Variations in sound levels
Train noise varies with speed. As HS2 trains would not be running at maximum speed in all locations, our demonstrations include a typical urban speed of 155mph (250 km/h) and a typical open countryside speed of 224mph (360 km/h). Sound levels also vary with distance from the railway. Our sound demonstrations provide sound examples at 75m, 150m, 210m, 350m, 440m, 600m and 1km.
Train noise also varies with train length. HS2 sound demonstrations are based on a maximum HS2 train length of 400m, which would run at peak times. HS2 trains would mostly be 200m in length, carrying 500 people. HS2 train services would run at different frequencies during the day, with the peak period seeing the largest number of train passes. The demonstrations are based on trains operating at the maximum capacity of the line.
Where applicable, the demonstrations also represent HS2 train sound with environmental noise barriers in place. Other noise-reducing measures, such as embankments and shallow and deep cuttings, have also been factored in.
The sound from the proposed railway needs to be heard in context of other surrounding sounds. Arup accurately recorded local ambient sounds (background noise) at different locations to demonstrate different situations in which the train sounds could be experienced by residents. The demonstrations reflect a variety of examples of distance from the line, ambient noise levels, (low, moderate, medium/loud and loud) and noise mitigation.
For Northolt and West Ruislip, Arup made a location-specific recording, since the community lives close to the proposed route and already has existing railway noise to be considered. This scenario was very similar in Birmingham, so the Northolt and West Ruislip simulation was used to represent potential noise levels from the proposed line there.
Sound demonstrations at the roadshows
At the HS2 roadshow sound demonstrations, Arup ‘calibrated’ (accurately set) the sound levels each morning before the roadshow started. The demonstrations reflect the speed the train would run at when passing a particular location, the distance of residential properties from the proposed line, the effect of any proposed sound barriers and the ambient noise level.
Around 30,000 members of the public came to the HS2 roadshows and many listened to sound level demonstrations.
Jeremy Wright, MP for Kenilworth and Southam, listened to the demonstrations in Arup’s SoundLab in their offices in central London:
“The sound I heard was scientifically replicated in a highly sophisticated way and reproduced in a 3D sound laboratory, so it was as accurate a reproduction as it is possible to get.”
Lichfield MP Michael Fabricant, who also listened to HS2 sound simulations, said:
“I went into one of the sound booths [demonstrating high-speed rail noise 1km away] and could hardly hear a thing. I wasn’t sure whether it was a sound booth not working properly, whether it was a fib or whether in fact HS2 really is that quiet… but there are legal obligations on HS2 Ltd not to give misleading information…”
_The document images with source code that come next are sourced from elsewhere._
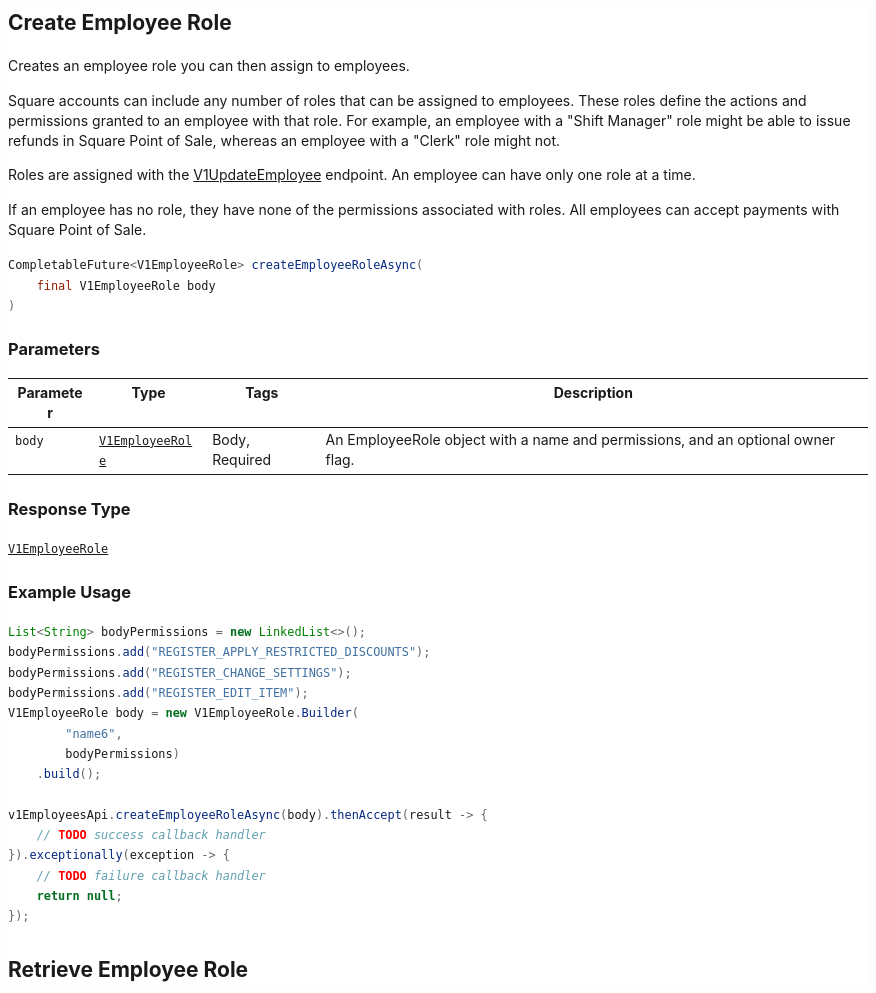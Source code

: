 ## Create Employee Role

Creates an employee role you can then assign to employees.

Square accounts can include any number of roles that can be assigned to
employees. These roles define the actions and permissions granted to an
employee with that role. For example, an employee with a "Shift Manager"
role might be able to issue refunds in Square Point of Sale, whereas an
employee with a "Clerk" role might not.

Roles are assigned with the [V1UpdateEmployee](#endpoint-v1updateemployee)
endpoint. An employee can have only one role at a time.

If an employee has no role, they have none of the permissions associated
with roles. All employees can accept payments with Square Point of Sale.

```java
CompletableFuture<V1EmployeeRole> createEmployeeRoleAsync(
    final V1EmployeeRole body
)
```

### Parameters

| Parameter | Type | Tags | Description |
|  --- | --- | --- | --- |
| `body` | [`V1EmployeeRole`](/doc/models/v1-employee-role.md) | Body, Required | An EmployeeRole object with a name and permissions, and an optional owner flag. |

### Response Type

[`V1EmployeeRole`](/doc/models/v1-employee-role.md)

### Example Usage

```java
List<String> bodyPermissions = new LinkedList<>();
bodyPermissions.add("REGISTER_APPLY_RESTRICTED_DISCOUNTS");
bodyPermissions.add("REGISTER_CHANGE_SETTINGS");
bodyPermissions.add("REGISTER_EDIT_ITEM");
V1EmployeeRole body = new V1EmployeeRole.Builder(
        "name6",
        bodyPermissions)
    .build();

v1EmployeesApi.createEmployeeRoleAsync(body).thenAccept(result -> {
    // TODO success callback handler
}).exceptionally(exception -> {
    // TODO failure callback handler
    return null;
});
```

## Retrieve Employee Role
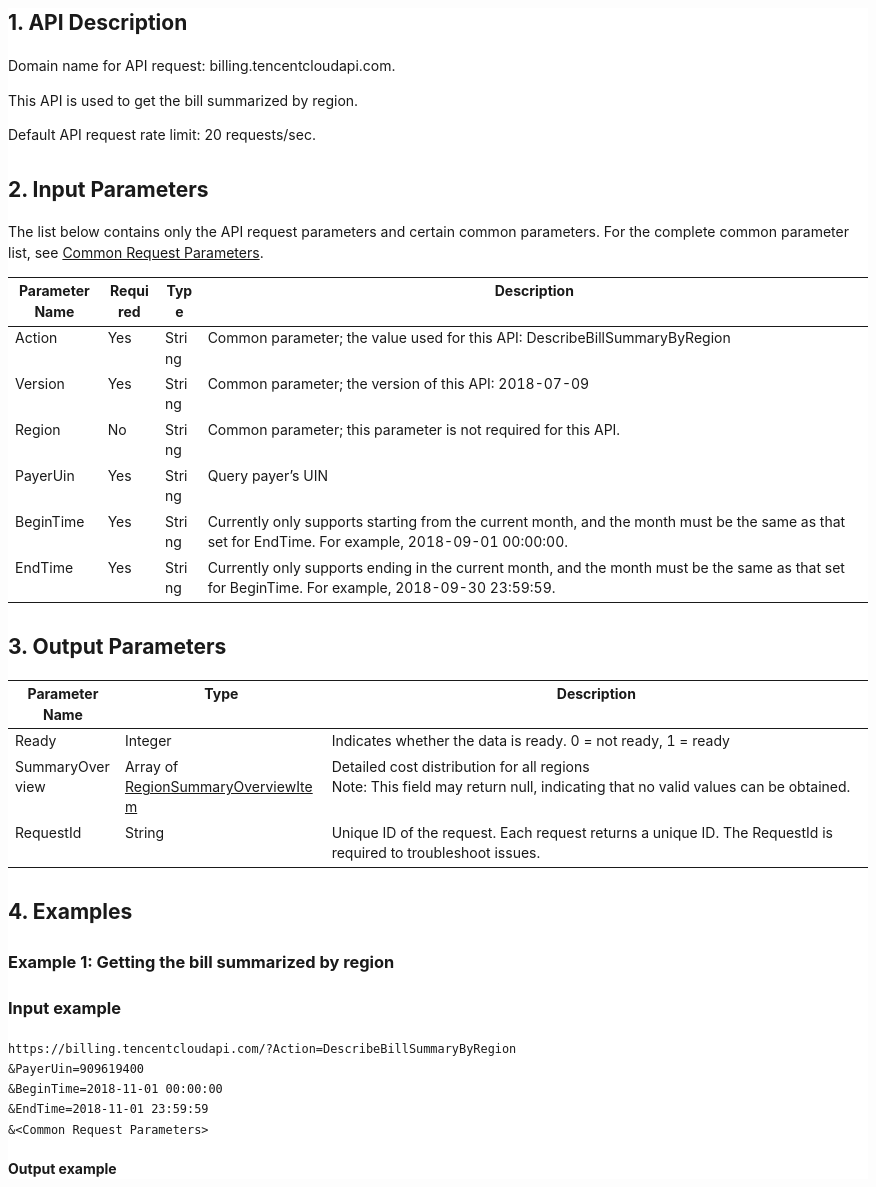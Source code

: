 ## 1. API Description

Domain name for API request: billing.tencentcloudapi.com.

This API is used to get the bill summarized by region.

Default API request rate limit: 20 requests/sec.

## 2. Input Parameters

The list below contains only the API request parameters and certain common parameters. For the complete common parameter list, see [Common Request Parameters](/document/api/555/19173).

| Parameter Name | Required | Type | Description |
|---------|---------|---------|---------|
| Action | Yes | String | Common parameter; the value used for this API: DescribeBillSummaryByRegion |
| Version | Yes | String | Common parameter; the version of this API: 2018-07-09 |
| Region | No | String | Common parameter; this parameter is not required for this API. |
| PayerUin | Yes | String | Query payer’s UIN |
| BeginTime | Yes | String | Currently only supports starting from the current month, and the month must be the same as that set for EndTime. For example, 2018-09-01 00:00:00. |
| EndTime | Yes | String | Currently only supports ending in the current month, and the month must be the same as that set for BeginTime. For example, 2018-09-30 23:59:59. |

## 3. Output Parameters

| Parameter Name | Type | Description |
|---------|---------|---------|
| Ready | Integer | Indicates whether the data is ready. 0 = not ready, 1 = ready |
| SummaryOverview | Array of [RegionSummaryOverviewItem](/document/api/555/19183#RegionSummaryOverviewItem) | Detailed cost distribution for all regions<br/>Note: This field may return null, indicating that no valid values can be obtained. |
| RequestId | String | Unique ID of the request. Each request returns a unique ID. The RequestId is required to troubleshoot issues. |

## 4. Examples

### Example 1: Getting the bill summarized by region

### Input example

```
https://billing.tencentcloudapi.com/?Action=DescribeBillSummaryByRegion
&PayerUin=909619400
&BeginTime=2018-11-01 00:00:00
&EndTime=2018-11-01 23:59:59
&<Common Request Parameters>
```

#### Output example
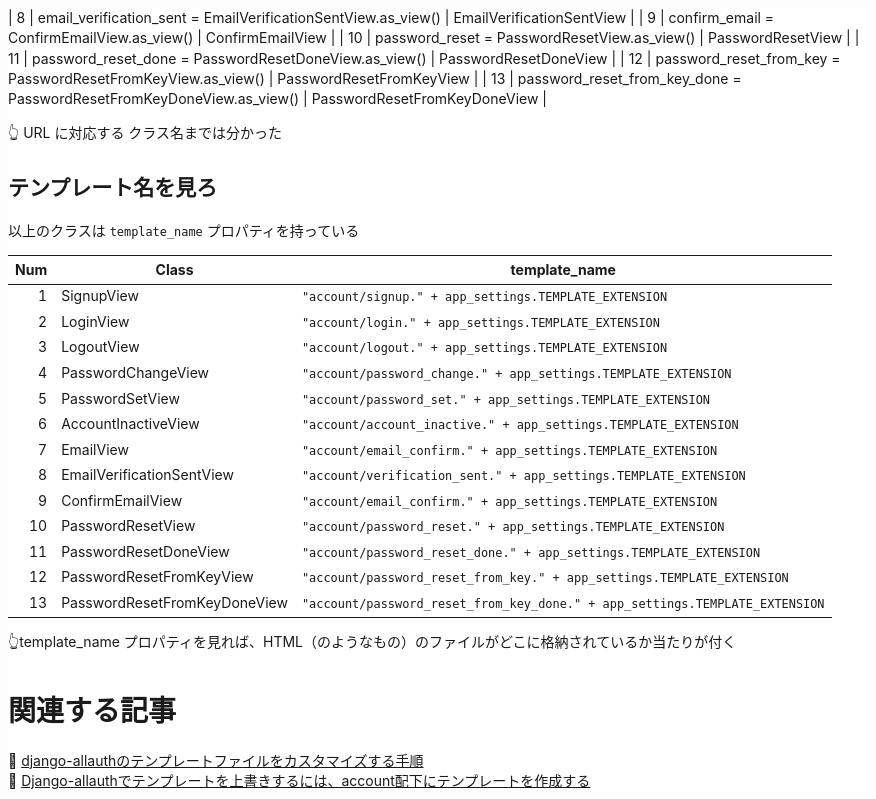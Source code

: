 |    8 | email_verification_sent = EmailVerificationSentView.as_view()         | EmailVerificationSentView    |
|    9 | confirm_email = ConfirmEmailView.as_view()                            | ConfirmEmailView             |
|   10 | password_reset = PasswordResetView.as_view()                          | PasswordResetView            |
|   11 | password_reset_done = PasswordResetDoneView.as_view()                 | PasswordResetDoneView        |
|   12 | password_reset_from_key = PasswordResetFromKeyView.as_view()          | PasswordResetFromKeyView     |
|   13 | password_reset_from_key_done = PasswordResetFromKeyDoneView.as_view() | PasswordResetFromKeyDoneView |

👆 URL に対応する クラス名までは分かった  

## テンプレート名を見ろ

以上のクラスは `template_name` プロパティを持っている  

|  Num | Class                        | template_name                                                               |
| ---: | ---------------------------- | --------------------------------------------------------------------------- |
|    1 | SignupView                   | `"account/signup." + app_settings.TEMPLATE_EXTENSION`                       |
|    2 | LoginView                    | `"account/login." + app_settings.TEMPLATE_EXTENSION`                        |
|    3 | LogoutView                   | `"account/logout." + app_settings.TEMPLATE_EXTENSION`                       |
|    4 | PasswordChangeView           | `"account/password_change." + app_settings.TEMPLATE_EXTENSION`              |
|    5 | PasswordSetView              | `"account/password_set." + app_settings.TEMPLATE_EXTENSION`                 |
|    6 | AccountInactiveView          | `"account/account_inactive." + app_settings.TEMPLATE_EXTENSION`             |
|    7 | EmailView                    | `"account/email_confirm." + app_settings.TEMPLATE_EXTENSION`                |
|    8 | EmailVerificationSentView    | `"account/verification_sent." + app_settings.TEMPLATE_EXTENSION`            |
|    9 | ConfirmEmailView             | `"account/email_confirm." + app_settings.TEMPLATE_EXTENSION`                |
|   10 | PasswordResetView            | `"account/password_reset." + app_settings.TEMPLATE_EXTENSION`               |
|   11 | PasswordResetDoneView        | `"account/password_reset_done." + app_settings.TEMPLATE_EXTENSION`          |
|   12 | PasswordResetFromKeyView     | `"account/password_reset_from_key." + app_settings.TEMPLATE_EXTENSION`      |
|   13 | PasswordResetFromKeyDoneView | `"account/password_reset_from_key_done." + app_settings.TEMPLATE_EXTENSION` |

👆template_name プロパティを見れば、HTML（のようなもの）のファイルがどこに格納されているか当たりが付く  

# 関連する記事

📖 [django-allauthのテンプレートファイルをカスタマイズする手順](https://qiita.com/s-katsumata/items/b667c81a127223d2e868)  
📖 [Django-allauthでテンプレートを上書きするには、account配下にテンプレートを作成する](https://qiita.com/jansnap/items/d2bf2af79ffa9ed19fbf)  
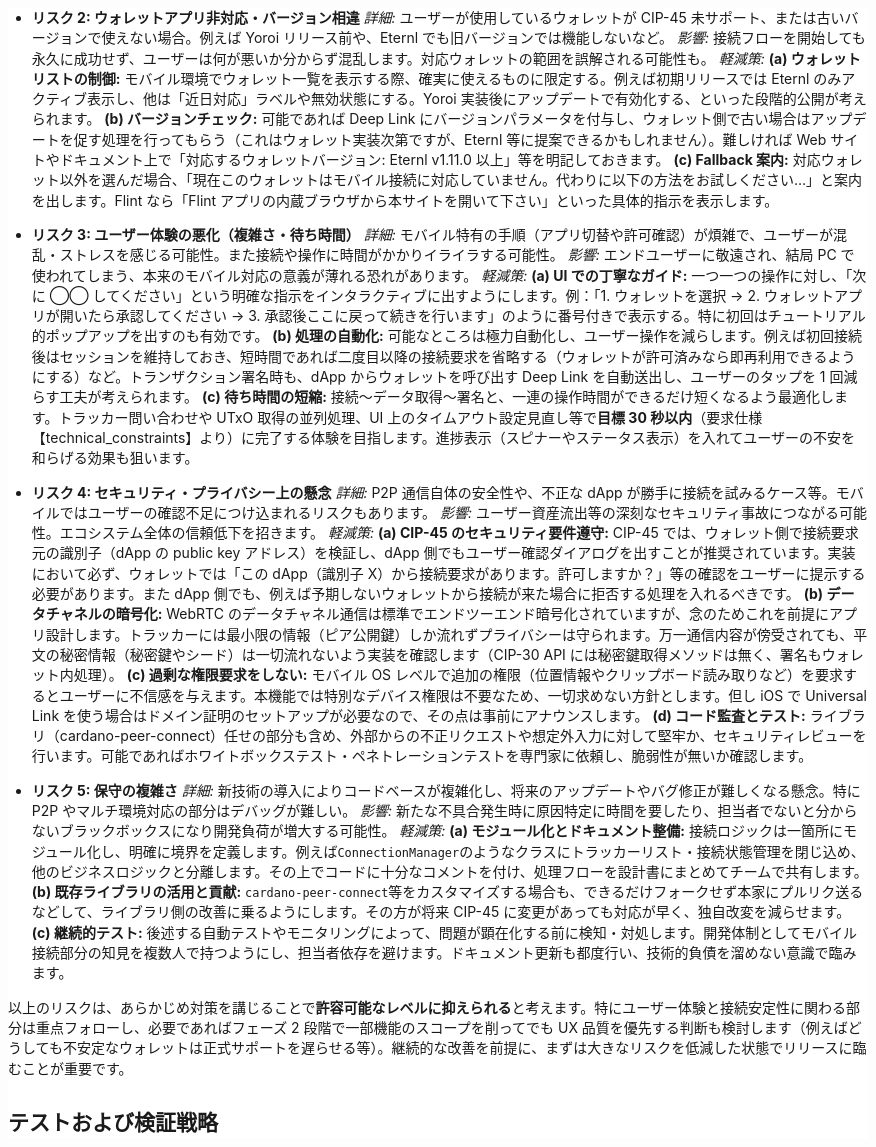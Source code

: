 - **リスク 2: ウォレットアプリ非対応・バージョン相違**
  _詳細:_ ユーザーが使用しているウォレットが CIP-45 未サポート、または古いバージョンで使えない場合。例えば Yoroi リリース前や、Eternl でも旧バージョンでは機能しないなど。
  _影響:_ 接続フローを開始しても永久に成功せず、ユーザーは何が悪いか分からず混乱します。対応ウォレットの範囲を誤解される可能性も。
  _軽減策:_
  **(a) ウォレットリストの制御:** モバイル環境でウォレット一覧を表示する際、確実に使えるものに限定する。例えば初期リリースでは Eternl のみアクティブ表示し、他は「近日対応」ラベルや無効状態にする。Yoroi 実装後にアップデートで有効化する、といった段階的公開が考えられます。
  **(b) バージョンチェック:** 可能であれば Deep Link にバージョンパラメータを付与し、ウォレット側で古い場合はアップデートを促す処理を行ってもらう（これはウォレット実装次第ですが、Eternl 等に提案できるかもしれません）。難しければ Web サイトやドキュメント上で「対応するウォレットバージョン: Eternl v1.11.0 以上」等を明記しておきます。
  **(c) Fallback 案内:** 対応ウォレット以外を選んだ場合、「現在このウォレットはモバイル接続に対応していません。代わりに以下の方法をお試しください…」と案内を出します。Flint なら「Flint アプリの内蔵ブラウザから本サイトを開いて下さい」といった具体的指示を表示します。

- **リスク 3: ユーザー体験の悪化（複雑さ・待ち時間）**
  _詳細:_ モバイル特有の手順（アプリ切替や許可確認）が煩雑で、ユーザーが混乱・ストレスを感じる可能性。また接続や操作に時間がかかりイライラする可能性。
  _影響:_ エンドユーザーに敬遠され、結局 PC で使われてしまう、本来のモバイル対応の意義が薄れる恐れがあります。
  _軽減策:_
  **(a) UI での丁寧なガイド:** 一つ一つの操作に対し、「次に ◯◯ してください」という明確な指示をインタラクティブに出すようにします。例：「1. ウォレットを選択 → 2. ウォレットアプリが開いたら承認してください → 3. 承認後ここに戻って続きを行います」のように番号付きで表示する。特に初回はチュートリアル的ポップアップを出すのも有効です。
  **(b) 処理の自動化:** 可能なところは極力自動化し、ユーザー操作を減らします。例えば初回接続後はセッションを維持しておき、短時間であれば二度目以降の接続要求を省略する（ウォレットが許可済みなら即再利用できるようにする）など。トランザクション署名時も、dApp からウォレットを呼び出す Deep Link を自動送出し、ユーザーのタップを 1 回減らす工夫が考えられます。
  **(c) 待ち時間の短縮:** 接続～データ取得～署名と、一連の操作時間ができるだけ短くなるよう最適化します。トラッカー問い合わせや UTxO 取得の並列処理、UI 上のタイムアウト設定見直し等で**目標 30 秒以内**（要求仕様【technical_constraints】より）に完了する体験を目指します。進捗表示（スピナーやステータス表示）を入れてユーザーの不安を和らげる効果も狙います。

- **リスク 4: セキュリティ・プライバシー上の懸念**
  _詳細:_ P2P 通信自体の安全性や、不正な dApp が勝手に接続を試みるケース等。モバイルではユーザーの確認不足につけ込まれるリスクもあります。
  _影響:_ ユーザー資産流出等の深刻なセキュリティ事故につながる可能性。エコシステム全体の信頼低下を招きます。
  _軽減策:_
  **(a) CIP-45 のセキュリティ要件遵守:** CIP-45 では、ウォレット側で接続要求元の識別子（dApp の public key アドレス）を検証し、dApp 側でもユーザー確認ダイアログを出すことが推奨されています。実装において必ず、ウォレットでは「この dApp（識別子 X）から接続要求があります。許可しますか？」等の確認をユーザーに提示する必要があります。また dApp 側でも、例えば予期しないウォレットから接続が来た場合に拒否する処理を入れるべきです。
  **(b) データチャネルの暗号化:** WebRTC のデータチャネル通信は標準でエンドツーエンド暗号化されていますが、念のためこれを前提にアプリ設計します。トラッカーには最小限の情報（ピア公開鍵）しか流れずプライバシーは守られます。万一通信内容が傍受されても、平文の秘密情報（秘密鍵やシード）は一切流れないよう実装を確認します（CIP-30 API には秘密鍵取得メソッドは無く、署名もウォレット内処理）。
  **(c) 過剰な権限要求をしない:** モバイル OS レベルで追加の権限（位置情報やクリップボード読み取りなど）を要求するとユーザーに不信感を与えます。本機能では特別なデバイス権限は不要なため、一切求めない方針とします。但し iOS で Universal Link を使う場合はドメイン証明のセットアップが必要なので、その点は事前にアナウンスします。
  **(d) コード監査とテスト:** ライブラリ（cardano-peer-connect）任せの部分も含め、外部からの不正リクエストや想定外入力に対して堅牢か、セキュリティレビューを行います。可能であればホワイトボックステスト・ペネトレーションテストを専門家に依頼し、脆弱性が無いか確認します。

- **リスク 5: 保守の複雑さ**
  _詳細:_ 新技術の導入によりコードベースが複雑化し、将来のアップデートやバグ修正が難しくなる懸念。特に P2P やマルチ環境対応の部分はデバッグが難しい。
  _影響:_ 新たな不具合発生時に原因特定に時間を要したり、担当者でないと分からないブラックボックスになり開発負荷が増大する可能性。
  _軽減策:_
  **(a) モジュール化とドキュメント整備:** 接続ロジックは一箇所にモジュール化し、明確に境界を定義します。例えば`ConnectionManager`のようなクラスにトラッカーリスト・接続状態管理を閉じ込め、他のビジネスロジックと分離します。その上でコードに十分なコメントを付け、処理フローを設計書にまとめてチームで共有します。
  **(b) 既存ライブラリの活用と貢献:** `cardano-peer-connect`等をカスタマイズする場合も、できるだけフォークせず本家にプルリク送るなどして、ライブラリ側の改善に乗るようにします。その方が将来 CIP-45 に変更があっても対応が早く、独自改変を減らせます。
  **(c) 継続的テスト:** 後述する自動テストやモニタリングによって、問題が顕在化する前に検知・対処します。開発体制としてモバイル接続部分の知見を複数人で持つようにし、担当者依存を避けます。ドキュメント更新も都度行い、技術的負債を溜めない意識で臨みます。

以上のリスクは、あらかじめ対策を講じることで**許容可能なレベルに抑えられる**と考えます。特にユーザー体験と接続安定性に関わる部分は重点フォローし、必要であればフェーズ 2 段階で一部機能のスコープを削ってでも UX 品質を優先する判断も検討します（例えばどうしても不安定なウォレットは正式サポートを遅らせる等）。継続的な改善を前提に、まずは大きなリスクを低減した状態でリリースに臨むことが重要です。

## テストおよび検証戦略
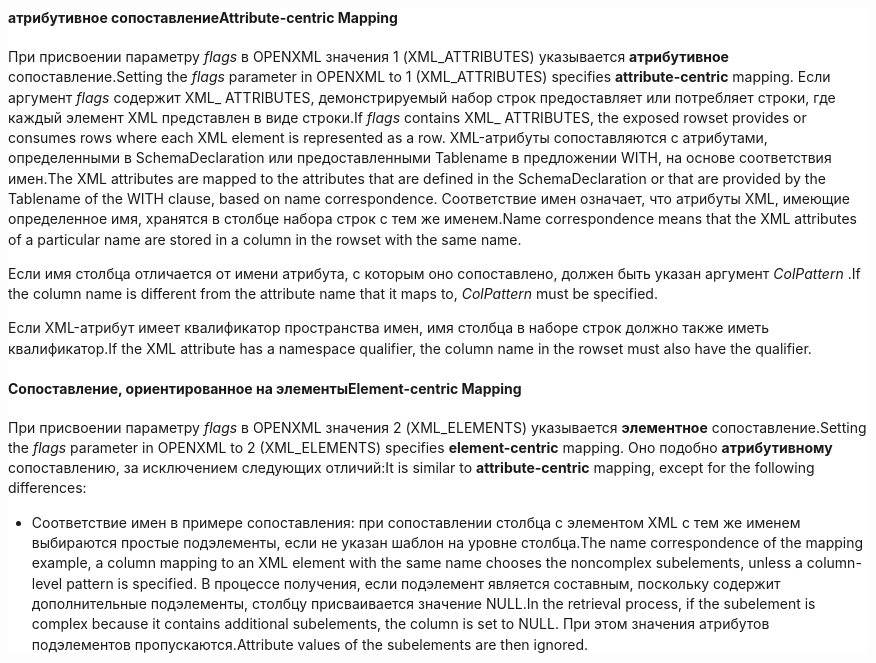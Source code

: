#### <a name="attribute-centric-mapping"></a><span data-ttu-id="08e5b-256">атрибутивное сопоставление</span><span class="sxs-lookup"><span data-stu-id="08e5b-256">Attribute-centric Mapping</span></span>
 <span data-ttu-id="08e5b-257">При присвоении параметру *flags* в OPENXML значения 1 (XML_ATTRIBUTES) указывается **атрибутивное** сопоставление.</span><span class="sxs-lookup"><span data-stu-id="08e5b-257">Setting the *flags* parameter in OPENXML to 1 (XML_ATTRIBUTES) specifies **attribute-centric** mapping.</span></span> <span data-ttu-id="08e5b-258">Если аргумент *flags* содержит XML_ ATTRIBUTES, демонстрируемый набор строк предоставляет или потребляет строки, где каждый элемент XML представлен в виде строки.</span><span class="sxs-lookup"><span data-stu-id="08e5b-258">If *flags* contains XML_ ATTRIBUTES, the exposed rowset provides or consumes rows where each XML element is represented as a row.</span></span> <span data-ttu-id="08e5b-259">XML-атрибуты сопоставляются с атрибутами, определенными в SchemaDeclaration или предоставленными Tablename в предложении WITH, на основе соответствия имен.</span><span class="sxs-lookup"><span data-stu-id="08e5b-259">The XML attributes are mapped to the attributes that are defined in the SchemaDeclaration or that are provided by the Tablename of the WITH clause, based on name correspondence.</span></span> <span data-ttu-id="08e5b-260">Соответствие имен означает, что атрибуты XML, имеющие определенное имя, хранятся в столбце набора строк с тем же именем.</span><span class="sxs-lookup"><span data-stu-id="08e5b-260">Name correspondence means that the XML attributes of a particular name are stored in a column in the rowset with the same name.</span></span>

 <span data-ttu-id="08e5b-261">Если имя столбца отличается от имени атрибута, с которым оно сопоставлено, должен быть указан аргумент *ColPattern* .</span><span class="sxs-lookup"><span data-stu-id="08e5b-261">If the column name is different from the attribute name that it maps to, *ColPattern* must be specified.</span></span>

 <span data-ttu-id="08e5b-262">Если XML-атрибут имеет квалификатор пространства имен, имя столбца в наборе строк должно также иметь квалификатор.</span><span class="sxs-lookup"><span data-stu-id="08e5b-262">If the XML attribute has a namespace qualifier, the column name in the rowset must also have the qualifier.</span></span>

#### <a name="element-centric-mapping"></a><span data-ttu-id="08e5b-263">Сопоставление, ориентированное на элементы</span><span class="sxs-lookup"><span data-stu-id="08e5b-263">Element-centric Mapping</span></span>
 <span data-ttu-id="08e5b-264">При присвоении параметру *flags* в OPENXML значения 2 (XML_ELEMENTS) указывается **элементное** сопоставление.</span><span class="sxs-lookup"><span data-stu-id="08e5b-264">Setting the *flags* parameter in OPENXML to 2 (XML_ELEMENTS) specifies **element-centric** mapping.</span></span> <span data-ttu-id="08e5b-265">Оно подобно **атрибутивному** сопоставлению, за исключением следующих отличий:</span><span class="sxs-lookup"><span data-stu-id="08e5b-265">It is similar to **attribute-centric** mapping, except for the following differences:</span></span>

-   <span data-ttu-id="08e5b-266">Соответствие имен в примере сопоставления: при сопоставлении столбца с элементом XML с тем же именем выбираются простые подэлементы, если не указан шаблон на уровне столбца.</span><span class="sxs-lookup"><span data-stu-id="08e5b-266">The name correspondence of the mapping example, a column mapping to an XML element with the same name chooses the noncomplex subelements, unless a column-level pattern is specified.</span></span> <span data-ttu-id="08e5b-267">В процессе получения, если подэлемент является составным, поскольку содержит дополнительные подэлементы, столбцу присваивается значение NULL.</span><span class="sxs-lookup"><span data-stu-id="08e5b-267">In the retrieval process, if the subelement is complex because it contains additional subelements, the column is set to NULL.</span></span> <span data-ttu-id="08e5b-268">При этом значения атрибутов подэлементов пропускаются.</span><span class="sxs-lookup"><span data-stu-id="08e5b-268">Attribute values of the subelements are then ignored.</span></span>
Some local groups opposing HS2 proposals have suggested HS2 trains would sound much louder than in our demonstrations. One group recorded and played the sound of a Eurostar train through a loud speaker at several HS2 roadshow events. Such approaches are an inaccurate representation of train noise and is not professionally recognised as being representative. They are not calibrated and have no technical basis. The Eurostar train uses earlier train technology and is not comparable to HS2 trains.
Inaccurate noise representations with increased sound levels serve no purpose other than to worry people unnecessarily. The HS2 sound demonstrations have been rigorously tested and reviewed by an independent panel of specialists in railway noise.